That is the kind of healing Sheila Dixon would bring. And everybody knows it.
And it is time to stop this hate. Enough already!
Tough question: Isn’t the establishment responsible for how Baltimore is doing – why parts of North Avenue look the same way they did in the late 60s? Like at North and Patterson Park? Answer: Yep! Baltimore is a 9-to-1 Democratic town, however the return on our collective investment is short. We have new stadiums, but ill-equipped schools. We have casinos, but our children can’t get rec centers. The struggle is real and will forever be unless we can find a way to finally work together as a society – black and white, Asian and Latino, African and European, and the Native American.
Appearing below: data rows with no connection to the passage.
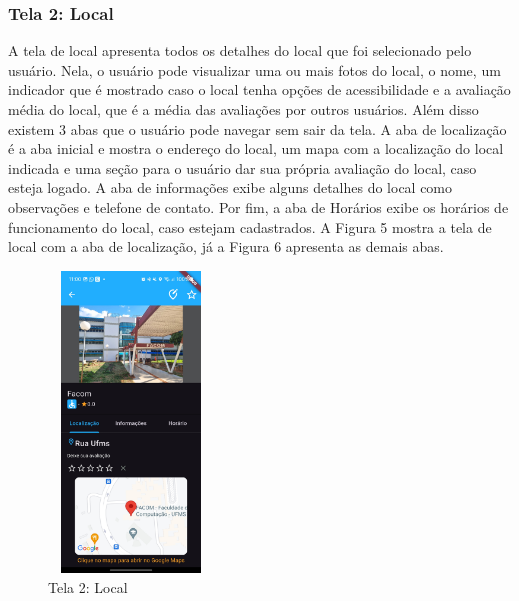     \FloatBarrier

\subsubsection{Tela 2: Local}

    A tela de local apresenta todos os detalhes do local que foi selecionado pelo usuário. Nela, o usuário pode visualizar uma ou mais fotos do local, o nome, um indicador que é mostrado caso o local tenha opções de acessibilidade e a avaliação média do local, que é a média das avaliações por outros usuários. Além disso existem 3 abas que o usuário pode navegar sem sair da tela. A aba de localização é a aba inicial e mostra o endereço do local, um mapa com a localização do local indicada e uma seção para o usuário dar sua própria avaliação do local, caso esteja logado. A aba de informações exibe alguns detalhes do local como observações e telefone de contato. Por fim, a aba de Horários exibe os horários de funcionamento do local, caso estejam cadastrados. A Figura 5 mostra a tela de local com a aba de localização, já a Figura 6 apresenta as demais abas.

    \begin{figure}[h]
        \centering
        \includegraphics[width=44mm,height=80mm]{imagens/local.jpg}
        \caption{\scriptsize Tela 2: Local}
        \label{fig:tela2}
    \end{figure}

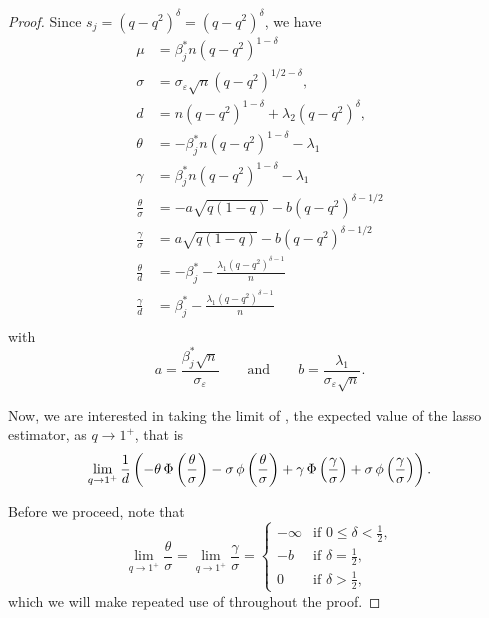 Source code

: \begin{proof}

  Since \(s_j = (q - q^2)^\delta = (q - q^2)^\delta\), we have
  \[
    \begin{aligned}
      \mu                   & = \beta_j^* n (q - q^2)^{1 - \delta}                      \\
      \sigma                & = \sigma_\varepsilon \sqrt{n} (q - q^2)^{1/2 - \delta},   \\
      d                     & = n (q - q^2)^{1 - \delta} + \lambda_2 (q - q^2)^\delta,  \\
      \theta                & = -\beta^*_j n (q - q^2)^{1-\delta} - \lambda_1           \\
      \gamma                & = \beta^*_j n (q - q^2)^{1-\delta} - \lambda_1            \\
      \frac{\theta}{\sigma} & = -a \sqrt{q(1-q)} - b (q - q^2)^{\delta - 1/2}           \\
      \frac{\gamma}{\sigma} & = a \sqrt{q(1-q)} - b (q - q^2)^{\delta - 1/2}            \\
      \frac{\theta}{d}      & = -\beta_j^* - \frac{\lambda_1 (q - q^2)^{\delta - 1}}{n} \\
      \frac{\gamma}{d}      & = \beta_j^* - \frac{\lambda_1 (q - q^2)^{\delta - 1}}{n}  \\
    \end{aligned}
  \]
  with
  \[
    a = \frac{\beta_j^* \sqrt{n}}{\sigma_\varepsilon} \qquad \text{and} \qquad b = \frac{\lambda_1}{\sigma_\varepsilon \sqrt{n}}.
  \]

  Now, we are interested in taking the limit of , the expected value of the lasso estimator, as \(q \rightarrow 1^+\), that is
  \begin{equation}
    \label{eq:eval-qlimit}
    \lim_{q \rightarrow 1^+}\frac{1}{d}\left(-\theta \operatorname{\Phi}\left(\frac{\theta}{\sigma}\right) - \sigma \operatorname{\phi}\left(\frac{\theta}{\sigma}\right) + \gamma \operatorname{\Phi}\left(\frac{\gamma}{\sigma}\right) + \sigma \operatorname{\phi}\left(\frac{\gamma}{\sigma}\right)\right).
  \end{equation}

  Before we proceed, note that
  \begin{equation}
    \label{eq:eval-sigma-limits}
    \lim_{q \rightarrow 1^+} \frac{\theta}{\sigma} = \lim_{q \rightarrow 1^+} \frac{\gamma}{\sigma} =
    \begin{cases}
      -\infty & \text{if } 0 \leq \delta < \frac{1}{2}, \\
      -b      & \text{if } \delta = \frac{1}{2},        \\
      0       & \text{if } \delta > \frac{1}{2},
    \end{cases}
  \end{equation}
  which we will make repeated use of throughout the proof.


\end{proof}
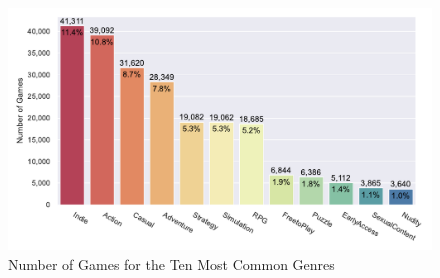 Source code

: \begin{figure}[h]
    \centering
    \includegraphics[width=.9\textwidth]{data/results/plots/tags_plot}
    \caption{Number of Games for the Ten Most Common Genres}
    \label{fig:genre_plot}
\end{figure} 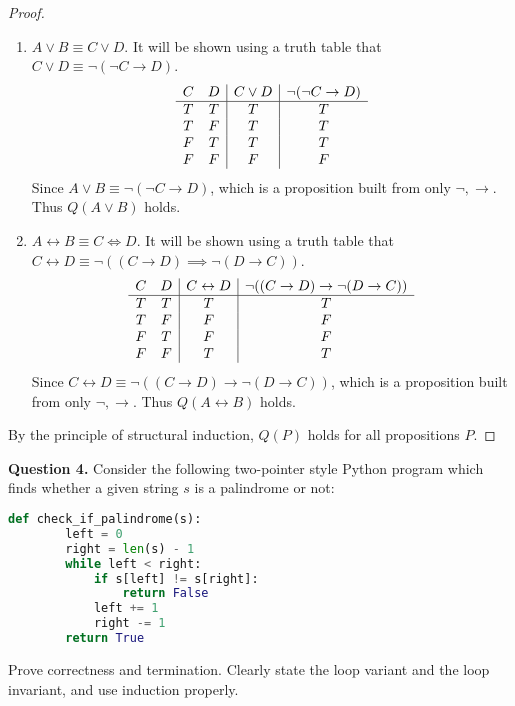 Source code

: \documentclass[11pt]{article}
\begin{document}
\begin{proof}
\begin{enumerate}
            \item \(A \lor B \equiv C \lor D\). It will be shown using a truth table that \(C \lor D \equiv \neg(\neg C \rightarrow D)\).
            \begin{displaymath}
                \begin{array}{c c | c | c}
                    C & D & C \lor D & \neg(\neg C \rightarrow D)\\
                    \hline
                    T & T & T & T\\
                    T & F & T & T\\
                    F & T & T & T\\
                    F & F & F & F\\
                \end{array}
            \end{displaymath}
            Since \(A \lor B \equiv \neg(\neg C \rightarrow D)\), which is a proposition built from only \(\neg, \rightarrow\). Thus \(Q(A \lor B)\) holds.

            \item \(A \leftrightarrow B \equiv C \iff D\). It will be shown using a truth table that \(C \leftrightarrow D \equiv \neg((C \rightarrow D) \implies \neg(D \rightarrow C))\).
            \begin{displaymath}
                \begin{array}{c c | c | c}
                    C & D & C \leftrightarrow D & \neg((C \rightarrow D) \rightarrow \neg(D \rightarrow C))\\
                    \hline
                    T & T & T & T\\
                    T & F & F & F\\
                    F & T & F & F\\
                    F & F & T & T\\
                \end{array}
            \end{displaymath}
            Since \(C \leftrightarrow D \equiv \neg((C \rightarrow D) \rightarrow \neg(D \rightarrow C))\), which is a proposition built from only \(\neg, \rightarrow\). Thus \(Q(A \leftrightarrow B)\) holds.
        \end{enumerate}
        By the principle of structural induction, \(Q(P)\) holds for all propositions \(P\).
        
    \end{proof}
    \pagebreak
    \noindent\textbf{Question 4.} Consider the following two-pointer style Python program which finds whether a given string $s$ is a palindrome or not:
    \begin{lstlisting}[language=Python]
    def check_if_palindrome(s):
        left = 0
        right = len(s) - 1
        while left < right:
            if s[left] != s[right]:
                return False
            left += 1
            right -= 1
        return True
    \end{lstlisting}
    Prove correctness and termination. Clearly state the loop variant and the loop invariant, and use induction properly.
    
\end{document}
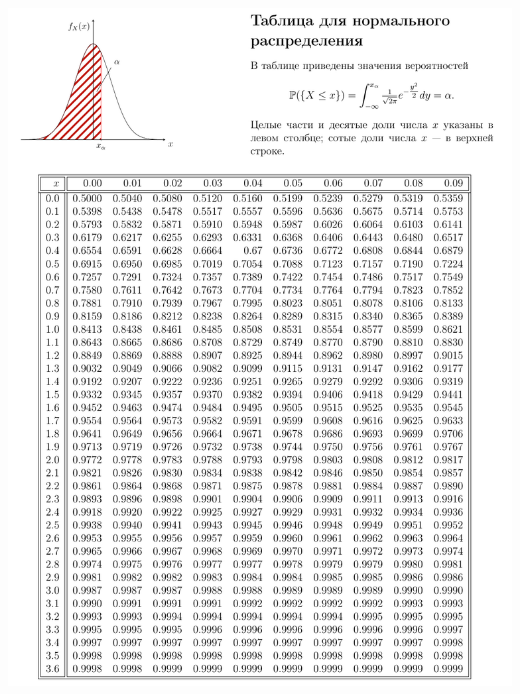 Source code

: \documentclass[12pt]{article}
\begin{document}
\begin{enumerate}
\includegraphics[scale=0.50]{normal_table.png}

\end{enumerate}
\end{document}

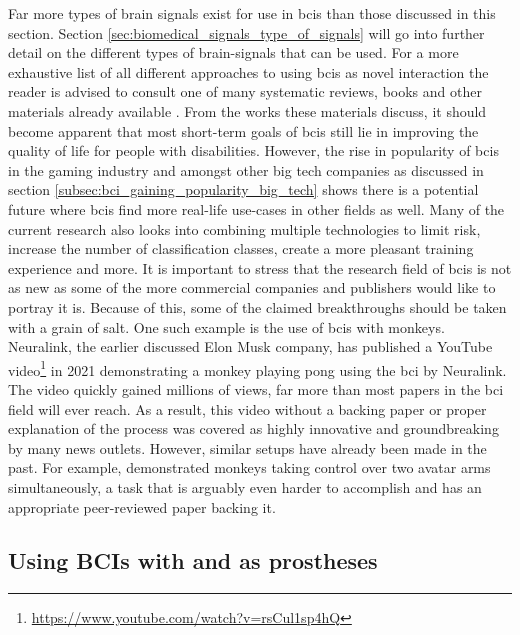 Far more types of brain signals exist for use in \glspl{bci} than those discussed in this section.
Section \ref{sec:biomedical_signals_type_of_signals} will go into further detail on the different types of brain-signals that can be used.
For a more exhaustive list of all different approaches to using \glspl{bci} as novel interaction the reader is advised to consult one of many systematic reviews, books and other materials already available \citep{bci_review_book_chapter, bci_review, bci_in_medicine, bci_history, bci_review_monkey, bci_handbook}.
From the works these materials discuss, it should become apparent that most short-term goals of \glspl{bci} still lie in improving the quality of life for people with disabilities.
However, the rise in popularity of \glspl{bci} in the gaming industry and amongst other big tech companies as discussed in section \ref{subsec:bci_gaining_popularity_big_tech} shows there is a potential future where \glspl{bci} find more real-life use-cases in other fields as well.
Many of the current research also looks into combining multiple technologies to limit risk, increase the number of classification classes, create a more pleasant training experience and more.
It is important to stress that the research field of \glspl{bci} is not as new as some of the more commercial companies and publishers would like to portray it is.
Because of this, some of the claimed breakthroughs should be taken with a grain of salt.
One such example is the use of \glspl{bci} with monkeys.
Neuralink, the earlier discussed Elon Musk company, has published a YouTube video\footnote{\url{https://www.youtube.com/watch?v=rsCul1sp4hQ}} in 2021 demonstrating a monkey playing pong using the \gls{bci} by Neuralink.
The video quickly gained millions of views, far more than most papers in the \gls{bci} field will ever reach.
As a result, this video without a backing paper or proper explanation of the process was covered as highly innovative and groundbreaking by many news outlets.
However, similar setups have already been made in the past.
For example, \citet{bci_monkey_arms} demonstrated monkeys taking control over two avatar arms simultaneously, a task that is arguably even harder to accomplish and has an appropriate peer-reviewed paper backing it.



\subsection{Using BCIs with and as prostheses}
\label{subsec:bci_helping_disabled_prostheses}

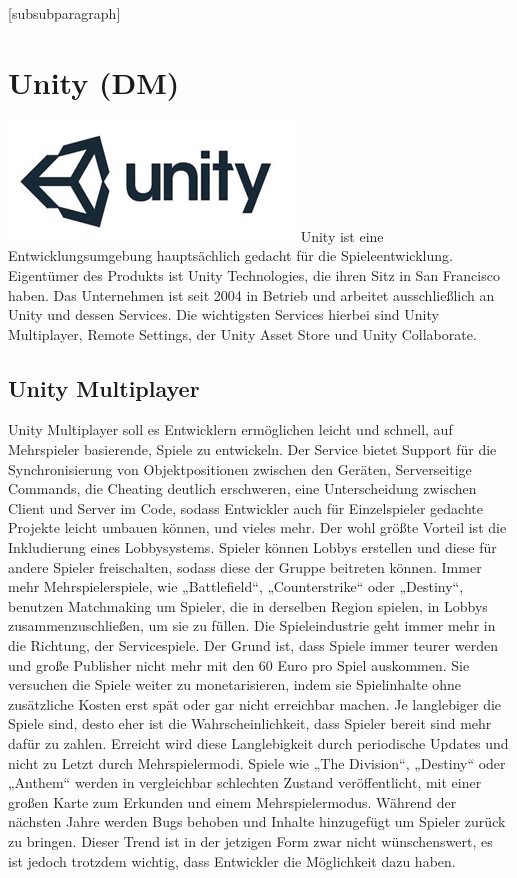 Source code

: \setcounter{tocdepth}{4}
\setcounter{secnumdepth}{4}
[subsubparagraph]
\section{Unity (DM)}
\includegraphics{images/unityLogo.png}
\newline
Unity ist eine Entwicklungsumgebung hauptsächlich gedacht für die Spieleentwicklung. Eigentümer des Produkts ist Unity Technologies, die ihren Sitz in San Francisco haben. 
Das Unternehmen ist seit 2004 in Betrieb und arbeitet ausschließlich an Unity und dessen Services. Die wichtigsten Services hierbei sind Unity Multiplayer, Remote Settings, der Unity Asset Store und Unity Collaborate. 

\subsection{Unity Multiplayer}
Unity Multiplayer soll es Entwicklern ermöglichen leicht und schnell, auf Mehrspieler basierende, Spiele zu entwickeln. Der Service bietet Support für die Synchronisierung von Objektpositionen zwischen den Geräten, Serverseitige Commands, die Cheating deutlich erschweren, eine Unterscheidung zwischen Client und Server im Code, sodass Entwickler auch für Einzelspieler gedachte Projekte leicht umbauen können, und vieles mehr. Der wohl größte Vorteil ist die Inkludierung eines Lobbysystems. Spieler können Lobbys erstellen und diese für andere Spieler freischalten, sodass diese der Gruppe beitreten können. Immer mehr Mehrspielerspiele, wie „Battlefield“, „Counterstrike“ oder „Destiny“, benutzen Matchmaking um Spieler, die in derselben Region spielen, in Lobbys zusammenzuschließen, um sie zu füllen. Die Spieleindustrie geht immer mehr in die Richtung, der Servicespiele. Der Grund ist, dass Spiele immer teurer werden und große Publisher nicht mehr mit den 60 Euro pro Spiel auskommen. Sie versuchen die Spiele weiter zu monetarisieren, indem sie Spielinhalte ohne zusätzliche Kosten erst spät oder gar nicht erreichbar machen. Je langlebiger die Spiele sind, desto eher ist die Wahrscheinlichkeit, dass Spieler bereit sind mehr dafür zu zahlen. Erreicht wird diese Langlebigkeit durch periodische Updates und nicht zu Letzt durch Mehrspielermodi. Spiele wie „The Division“, „Destiny“ oder „Anthem“ werden in vergleichbar schlechten Zustand veröffentlicht, mit einer großen Karte zum Erkunden und einem Mehrspielermodus. Während der nächsten Jahre werden Bugs behoben und Inhalte hinzugefügt um Spieler zurück zu bringen. Dieser Trend ist in der jetzigen Form zwar nicht wünschenswert, es ist jedoch trotzdem wichtig, dass Entwickler die Möglichkeit dazu haben.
We really do have more in common than we realize.
And so, black people are expected to be good, loyal Democrats time and time again who go with the program without asking any questions. Proudly, I submit to you that in the City of Baltimore, there are those of us who have been asking questions for a while now – just like many of our brothers and sisters in Prince George’s County, like Aisha Braveboy and Sen. C. Anthony Muse.
Rarely, however, do we get answers. This time, it looks like we are going to get some answers, and that just warms my soul. Black issues are too often ignored and swept under the rug. And that is really what is so refreshing about the State Board’s decision: Finally, someone has heard our plea and responded.
Election watchdogs cannot recall the last time such a thing has happened. I commend the State Board for seeing the facts as presented and – if nothing else – ‘asking the tough questions!’